- **EXERCISE OBJECTIVE**
Pictures aside, print all of the data below exactly as written.

(Source records)
════

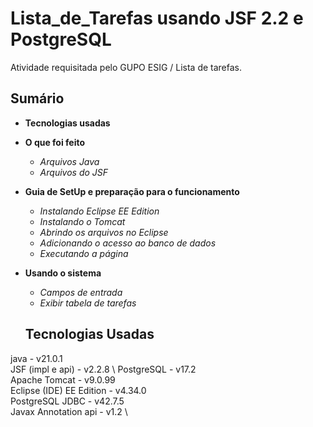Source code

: # Lista_de_Tarefas usando JSF 2.2 e PostgreSQL
Atividade requisitada pelo GUPO ESIG / Lista de tarefas.

## Sumário
- **Tecnologias usadas**
- **O que foi feito**
  - _Arquivos Java_
  -  _Arquivos do JSF_ 
- **Guia de SetUp e preparação para o funcionamento**
  - _Instalando Eclipse EE Edition_
  - _Instalando o Tomcat_
  - _Abrindo os arquivos no Eclipse_
  - _Adicionando o acesso ao banco de dados_
  - _Executando a página_ 
- **Usando o sistema**
  - _Campos de entrada_
  - _Exibir tabela de tarefas_

  ## Tecnologias Usadas
java - v21.0.1 \
JSF (impl e api) - v2.2.8 \ 
PostgreSQL - v17.2 \
Apache Tomcat - v9.0.99 \
Eclipse (IDE) EE Edition - v4.34.0 \
PostgreSQL JDBC - v42.7.5 \
Javax Annotation api - v1.2 \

════

- **ANSWER TO THIS PROBLEM**
Source code

: # Lista_de_Tarefas usando JSF 2.2 e PostgreSQL
Atividade requisitada pelo GUPO ESIG / Lista de tarefas.

## Sumário
- **Tecnologias usadas**
- **O que foi feito**
  - _Arquivos Java_
  -  _Arquivos do JSF_ 
- **Guia de SetUp e preparação para o funcionamento**
  - _Instalando Eclipse EE Edition_
  - _Instalando o Tomcat_
  - _Abrindo os arquivos no Eclipse_
  - _Adicionando o acesso ao banco de dados_
  - _Executando a página_ 
- **Usando o sistema**
  - _Campos de entrada_
  - _Exibir tabela de tarefas_

  ## Tecnologias Usadas
java - v21.0.1 \
JSF (impl e api) - v2.2.8 \ 
PostgreSQL - v17.2 \
Apache Tomcat - v9.0.99 \
Eclipse (IDE) EE Edition - v4.34.0 \
PostgreSQL JDBC - v42.7.5 \
Javax Annotation api - v1.2 \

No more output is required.